In January, 2017, the FASB issued updated guidance that simplifies how an entity is required to test goodwill for impairment by eliminating the requirement to calculate the implied fair value of goodwill (i.e. Step 2 of the current goodwill impairment test). Under the new amendments, an entity may still first assess qualitative factors to determine whether it is necessary to perform a quantitative goodwill impairment test. If determined to be necessary, the quantitative impairment test shall be used to identify goodwill impairment and measure the amount of a goodwill impairment loss to be recognized, if any. A goodwill impairment loss is recognized for the amount that the carrying amount of a reporting unit, including goodwill, exceeds its fair value, limited to the total amount of goodwill allocated to that reporting unit. This guidance is effective for public business entities annual or interim goodwill impairment testing in fiscal years beginning after December 15, 2019. Early adoption is permitted for interim or annual goodwill impairment tests performed on testing dates after January 1, 2017. Although the Company is still evaluating the impact of this new guidance, the Company does not anticipate it will have a material impact on its financial condition, results of operations, or cash flows.
30
GLOBAL INDEMNITY LIMITED
In January, 2017, the FASB amended The Accounting Standards Codification to incorporate SEC Staff Announcements at from the September 22, 2016 and November 17, 2016 Emerging Issues Task Force (EITF) Meetings. The announcement from September 22, 2016 specifically addresses Accounting Standards Update (ASU) No. 2014-09, Revenue from Contracts with Customers (Topic 606); ASU No. 2016-02, Leases (Topic 842); and ASU No. 2016-13, Financial InstrumentsCredit
Losses (Topic 326): Measurement of Credit Losses on Financial Instruments, and provides the SEC staff view that a registrant should evaluate ASUs that have not yet been adopted to determine the appropriate financial statement disclosures about the potential material effects of those ASUs on the financial statements when adopted. If a registrant does not know or cannot reasonably estimate the impact that adoption of the ASUs referenced in this announcement is expected to have on the financial statements, then in addition to making a statement to that effect, that registrant should consider additional qualitative financial statement disclosures to assist the reader in assessing the significance of the impact that the standard will have on the financial statements of the registrant when adopted. In this regard, the SEC staff expects the additional qualitative disclosures to include a description of the effect of the accounting policies that the registrant expects to apply, if determined, and a comparison to the registrants current accounting policies. Also, a registrant should describe the status of its process to implement the new standards and the significant implementation matters yet to be addressed. This guidance, which is effective immediately, has been adopted by the Company.

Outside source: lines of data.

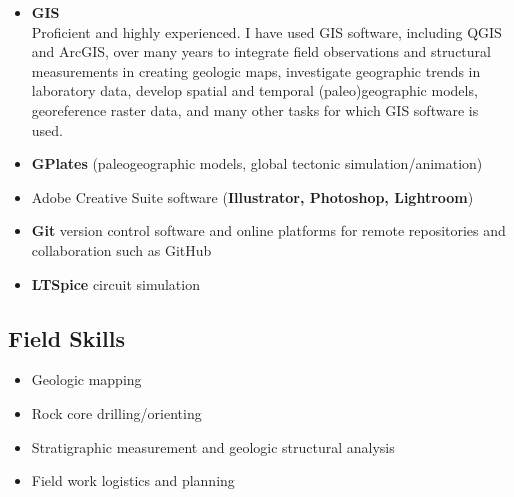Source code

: \documentclass[10pt,a4paper,sans]{moderncv}
\begin{document}
\begin{itemize}[itemsep=-3pt]
    \item \textbf{GIS}\\ 
        Proficient and highly experienced. I have used GIS software, including
        QGIS and ArcGIS, over many years to integrate field observations and
        structural measurements in creating geologic maps, investigate
        geographic trends in laboratory data, develop spatial and temporal
        (paleo)geographic models, georeference raster data, and many other tasks
        for which GIS software is used.
        
    \item \textbf{GPlates} (paleogeographic models, global tectonic simulation/animation)
        
    \item Adobe Creative Suite software (\textbf{Illustrator,
        Photoshop, Lightroom})
 \item \textbf{Git} version control software and online platforms for
     remote repositories and collaboration such as GitHub
   \item \textbf{LTSpice} circuit simulation
\end{itemize}

\subsection{Field Skills}

\begin{itemize}
 \item Geologic mapping
 \item Rock core drilling/orienting
 \item Stratigraphic measurement and geologic structural analysis
 \item Field work logistics and planning
\end{itemize}


\end{document}
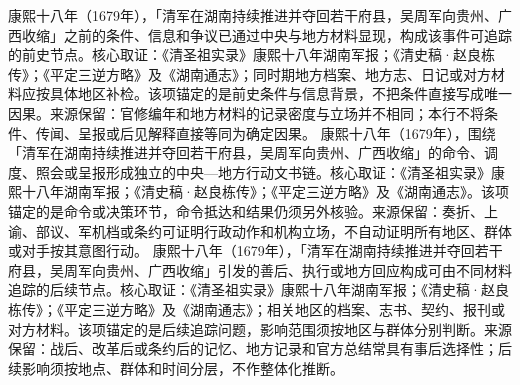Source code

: 康熙十八年（1679年），「清军在湖南持续推进并夺回若干府县，吴周军向贵州、广西收缩」之前的条件、信息和争议已通过中央与地方材料显现，构成该事件可追踪的前史节点。核心取证：《清圣祖实录》康熙十八年湖南军报；《清史稿·赵良栋传》；《平定三逆方略》及《湖南通志》；同时期地方档案、地方志、日记或对方材料应按具体地区补检。该项锚定的是前史条件与信息背景，不把条件直接写成唯一因果。来源保留：官修编年和地方材料的记录密度与立场并不相同；本行不将条件、传闻、呈报或后见解释直接等同为确定因果。
康熙十八年（1679年），围绕「清军在湖南持续推进并夺回若干府县，吴周军向贵州、广西收缩」的命令、调度、照会或呈报形成独立的中央—地方行动文书链。核心取证：《清圣祖实录》康熙十八年湖南军报；《清史稿·赵良栋传》；《平定三逆方略》及《湖南通志》。该项锚定的是命令或决策环节，命令抵达和结果仍须另外核验。来源保留：奏折、上谕、部议、军机档或条约可证明行政动作和机构立场，不自动证明所有地区、群体或对手按其意图行动。
康熙十八年（1679年），「清军在湖南持续推进并夺回若干府县，吴周军向贵州、广西收缩」引发的善后、执行或地方回应构成可由不同材料追踪的后续节点。核心取证：《清圣祖实录》康熙十八年湖南军报；《清史稿·赵良栋传》；《平定三逆方略》及《湖南通志》；相关地区的档案、志书、契约、报刊或对方材料。该项锚定的是后续追踪问题，影响范围须按地区与群体分别判断。来源保留：战后、改革后或条约后的记忆、地方记录和官方总结常具有事后选择性；后续影响须按地点、群体和时间分层，不作整体化推断。
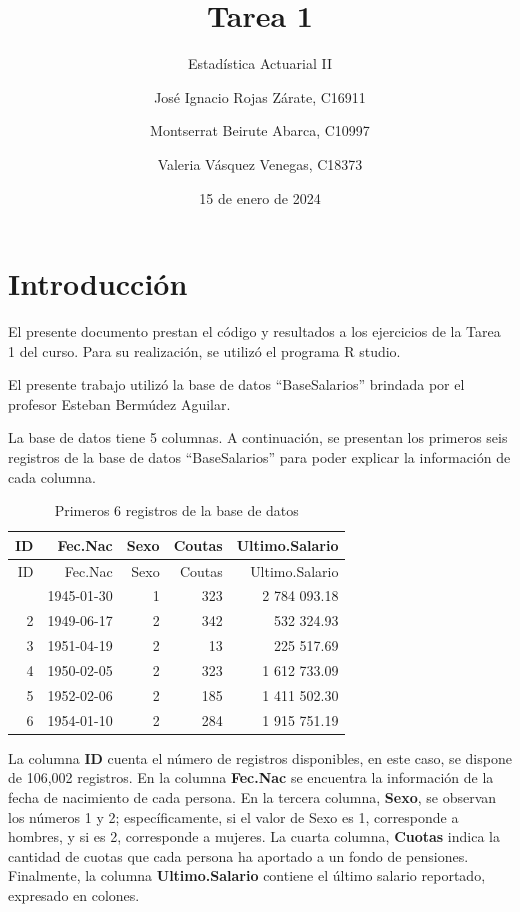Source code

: \documentclass[
]{article}
\title{Tarea 1}
\subtitle{Estadística Actuarial II}
\author{José Ignacio Rojas Zárate, C16911 \and Montserrat Beirute
Abarca, C10997 \and Valeria Vásquez Venegas, C18373}
\date{15 de enero de 2024}
\begin{document}
\maketitle

{
\setcounter{tocdepth}{2}
\tableofcontents
}
\hypertarget{introducciuxf3n}{%
\section{Introducción}\label{introducciuxf3n}}

El presente documento prestan el código y resultados a los ejercicios de
la Tarea 1 del curso. Para su realización, se utilizó el programa R
studio.

El presente trabajo utilizó la base de datos ``BaseSalarios'' brindada
por el profesor Esteban Bermúdez Aguilar.

La base de datos tiene 5 columnas. A continuación, se presentan los
primeros seis registros de la base de datos ``BaseSalarios'' para poder
explicar la información de cada columna.

\begin{longtable}[]{@{}rrrrr@{}}
\caption{Primeros 6 registros de la base de datos}\tabularnewline
\toprule\noalign{}
ID & Fec.Nac & Sexo & Coutas & Ultimo.Salario \\
\midrule\noalign{}
\endfirsthead
\toprule\noalign{}
ID & Fec.Nac & Sexo & Coutas & Ultimo.Salario \\
\midrule\noalign{}
\endhead
\bottomrule\noalign{}
\endlastfoot
1 & 1945-01-30 & 1 & 323 & 2 784 093.18 \\
2 & 1949-06-17 & 2 & 342 & 532 324.93 \\
3 & 1951-04-19 & 2 & 13 & 225 517.69 \\
4 & 1950-02-05 & 2 & 323 & 1 612 733.09 \\
5 & 1952-02-06 & 2 & 185 & 1 411 502.30 \\
6 & 1954-01-10 & 2 & 284 & 1 915 751.19 \\
\end{longtable}

La columna \textbf{ID} cuenta el número de registros disponibles, en
este caso, se dispone de 106,002 registros. En la columna
\textbf{Fec.Nac} se encuentra la información de la fecha de nacimiento
de cada persona. En la tercera columna, \textbf{Sexo}, se observan los
números 1 y 2; específicamente, si el valor de Sexo es 1, corresponde a
hombres, y si es 2, corresponde a mujeres. La cuarta columna,
\textbf{Cuotas} indica la cantidad de cuotas que cada persona ha
aportado a un fondo de pensiones. Finalmente, la columna
\textbf{Ultimo.Salario} contiene el último salario reportado, expresado
en colones.
\end{document}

In February, 2016, the FASB issued ASU No. 2016-02, Leases (Topic 842). The new guidance increases transparency and comparability among organizations by recognizing lease assets and lease liabilities on the balance sheet and disclosing key information about leasing arrangements. This guidance is effective for public business entities for fiscal years beginning after December 15, 2018, including interim periods within those fiscal years. Early adoption is permitted. Upon adoption, the Company expects to report higher assets and liabilities, in equal amounts, as a result of recognizing right-of-use assets and corresponding lease liabilities on the Consolidated Balance Sheets. The Company expects the new guidance to have minimal impact on the Consolidated Statement of Operations or Consolidated Statement of Cash Flows.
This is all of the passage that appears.